From the entries that follow, copy every line with the word "pour".

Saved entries
════════

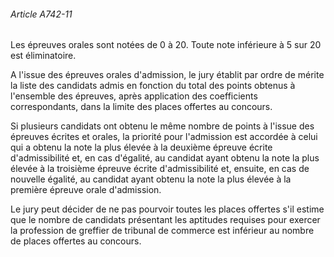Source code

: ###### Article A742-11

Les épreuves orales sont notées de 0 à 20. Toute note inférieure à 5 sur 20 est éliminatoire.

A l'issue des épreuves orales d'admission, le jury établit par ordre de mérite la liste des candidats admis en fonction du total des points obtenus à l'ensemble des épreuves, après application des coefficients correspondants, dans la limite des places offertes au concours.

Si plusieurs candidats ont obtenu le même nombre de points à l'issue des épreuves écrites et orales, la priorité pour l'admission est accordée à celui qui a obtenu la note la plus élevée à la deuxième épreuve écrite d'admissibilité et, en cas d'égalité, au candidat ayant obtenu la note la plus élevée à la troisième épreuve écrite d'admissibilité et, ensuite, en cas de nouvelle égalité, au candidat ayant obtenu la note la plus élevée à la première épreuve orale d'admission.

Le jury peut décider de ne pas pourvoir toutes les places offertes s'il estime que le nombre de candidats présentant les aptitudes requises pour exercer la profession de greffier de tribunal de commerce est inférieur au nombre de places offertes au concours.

════════

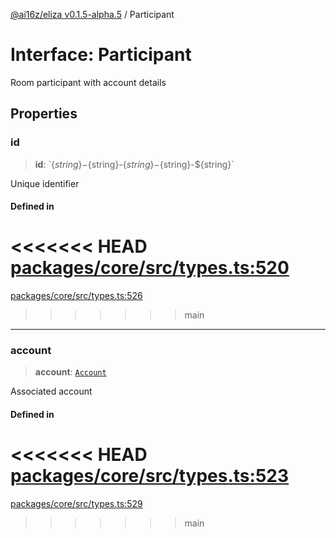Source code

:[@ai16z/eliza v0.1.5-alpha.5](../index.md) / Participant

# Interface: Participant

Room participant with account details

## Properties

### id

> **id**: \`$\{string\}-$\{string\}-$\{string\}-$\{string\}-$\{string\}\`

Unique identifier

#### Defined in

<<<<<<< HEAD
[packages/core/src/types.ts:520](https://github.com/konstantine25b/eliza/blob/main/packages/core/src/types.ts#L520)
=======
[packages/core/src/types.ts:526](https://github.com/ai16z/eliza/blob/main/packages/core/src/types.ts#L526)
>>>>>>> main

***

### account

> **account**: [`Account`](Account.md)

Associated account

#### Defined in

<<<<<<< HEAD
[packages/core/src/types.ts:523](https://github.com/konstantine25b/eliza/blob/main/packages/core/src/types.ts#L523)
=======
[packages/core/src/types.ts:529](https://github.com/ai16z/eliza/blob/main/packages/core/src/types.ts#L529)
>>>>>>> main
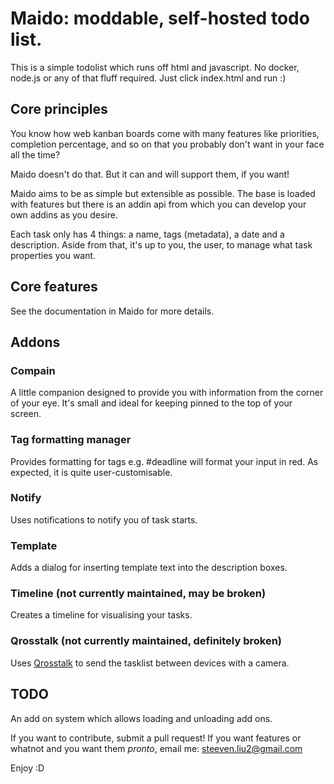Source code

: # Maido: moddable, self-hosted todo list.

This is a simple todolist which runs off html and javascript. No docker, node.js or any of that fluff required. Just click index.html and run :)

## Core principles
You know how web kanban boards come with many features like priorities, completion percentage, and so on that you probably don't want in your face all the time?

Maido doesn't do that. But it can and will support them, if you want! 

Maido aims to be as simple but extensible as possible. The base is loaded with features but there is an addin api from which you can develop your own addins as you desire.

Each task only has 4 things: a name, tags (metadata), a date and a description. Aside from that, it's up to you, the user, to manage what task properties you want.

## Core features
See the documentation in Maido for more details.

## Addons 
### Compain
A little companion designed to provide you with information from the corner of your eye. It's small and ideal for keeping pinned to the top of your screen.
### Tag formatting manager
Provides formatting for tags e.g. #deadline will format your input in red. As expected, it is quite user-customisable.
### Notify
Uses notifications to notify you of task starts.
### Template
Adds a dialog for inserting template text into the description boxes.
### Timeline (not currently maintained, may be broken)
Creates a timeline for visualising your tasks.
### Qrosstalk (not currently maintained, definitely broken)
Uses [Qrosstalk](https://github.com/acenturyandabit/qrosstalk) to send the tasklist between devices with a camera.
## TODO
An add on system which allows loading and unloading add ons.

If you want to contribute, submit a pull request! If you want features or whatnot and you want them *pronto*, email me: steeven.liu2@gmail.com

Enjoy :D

════════

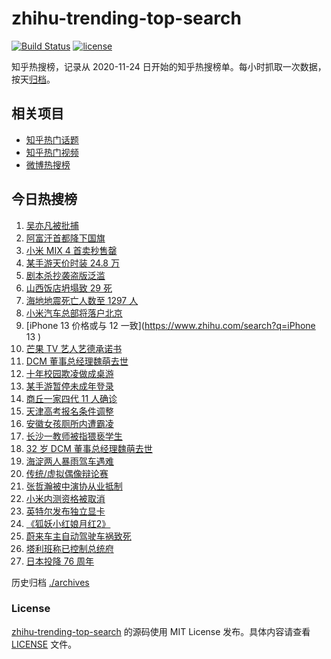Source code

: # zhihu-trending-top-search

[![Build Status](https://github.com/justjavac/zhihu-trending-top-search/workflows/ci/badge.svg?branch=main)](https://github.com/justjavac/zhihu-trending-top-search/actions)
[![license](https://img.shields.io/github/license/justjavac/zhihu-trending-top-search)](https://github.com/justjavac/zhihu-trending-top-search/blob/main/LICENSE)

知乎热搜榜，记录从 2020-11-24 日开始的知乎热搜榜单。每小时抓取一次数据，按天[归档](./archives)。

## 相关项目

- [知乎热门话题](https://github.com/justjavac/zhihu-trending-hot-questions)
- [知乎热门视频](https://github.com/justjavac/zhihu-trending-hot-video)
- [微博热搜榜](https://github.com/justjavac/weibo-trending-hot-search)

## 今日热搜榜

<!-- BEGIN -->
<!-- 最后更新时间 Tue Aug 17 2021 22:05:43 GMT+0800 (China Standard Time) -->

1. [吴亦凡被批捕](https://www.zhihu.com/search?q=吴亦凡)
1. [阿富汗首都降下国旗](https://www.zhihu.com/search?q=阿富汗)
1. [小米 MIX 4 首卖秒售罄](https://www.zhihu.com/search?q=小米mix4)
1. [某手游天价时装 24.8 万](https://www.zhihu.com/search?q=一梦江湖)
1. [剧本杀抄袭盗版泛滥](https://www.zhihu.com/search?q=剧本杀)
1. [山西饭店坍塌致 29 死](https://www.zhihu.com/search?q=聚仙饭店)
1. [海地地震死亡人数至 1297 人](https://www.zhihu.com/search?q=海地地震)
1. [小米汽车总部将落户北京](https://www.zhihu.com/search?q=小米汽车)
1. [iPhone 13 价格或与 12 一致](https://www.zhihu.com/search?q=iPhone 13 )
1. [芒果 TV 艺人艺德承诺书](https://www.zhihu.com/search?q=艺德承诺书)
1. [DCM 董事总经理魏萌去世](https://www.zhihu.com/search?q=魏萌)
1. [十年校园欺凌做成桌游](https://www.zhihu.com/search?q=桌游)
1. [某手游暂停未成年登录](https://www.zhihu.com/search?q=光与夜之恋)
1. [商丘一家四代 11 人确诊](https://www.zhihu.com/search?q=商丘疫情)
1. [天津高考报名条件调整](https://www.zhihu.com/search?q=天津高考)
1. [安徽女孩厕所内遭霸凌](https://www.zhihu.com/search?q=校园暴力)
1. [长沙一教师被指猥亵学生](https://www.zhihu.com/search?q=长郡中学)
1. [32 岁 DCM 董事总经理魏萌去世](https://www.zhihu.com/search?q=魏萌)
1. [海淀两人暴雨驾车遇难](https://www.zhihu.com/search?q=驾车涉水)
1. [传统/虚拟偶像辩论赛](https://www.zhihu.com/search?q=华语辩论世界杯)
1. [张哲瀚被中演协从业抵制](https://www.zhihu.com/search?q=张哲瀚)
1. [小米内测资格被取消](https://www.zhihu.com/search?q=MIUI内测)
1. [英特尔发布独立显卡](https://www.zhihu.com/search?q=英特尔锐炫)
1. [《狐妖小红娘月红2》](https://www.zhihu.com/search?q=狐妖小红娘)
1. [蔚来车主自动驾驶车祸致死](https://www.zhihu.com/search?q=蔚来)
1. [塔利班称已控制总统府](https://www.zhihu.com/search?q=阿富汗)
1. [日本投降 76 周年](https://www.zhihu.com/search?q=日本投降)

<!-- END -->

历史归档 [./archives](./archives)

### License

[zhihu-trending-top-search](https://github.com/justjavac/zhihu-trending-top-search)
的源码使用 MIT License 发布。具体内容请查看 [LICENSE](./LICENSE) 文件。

════════

> _Finished task_:
Si plusieurs candidats ont obtenu le même nombre de points à l'issue des épreuves écrites et orales, la priorité pour l'admission est accordée à celui qui a obtenu la note la plus élevée à la deuxième épreuve écrite d'admissibilité et, en cas d'égalité, au candidat ayant obtenu la note la plus élevée à la troisième épreuve écrite d'admissibilité et, ensuite, en cas de nouvelle égalité, au candidat ayant obtenu la note la plus élevée à la première épreuve orale d'admission.
Le jury peut décider de ne pas pourvoir toutes les places offertes s'il estime que le nombre de candidats présentant les aptitudes requises pour exercer la profession de greffier de tribunal de commerce est inférieur au nombre de places offertes au concours.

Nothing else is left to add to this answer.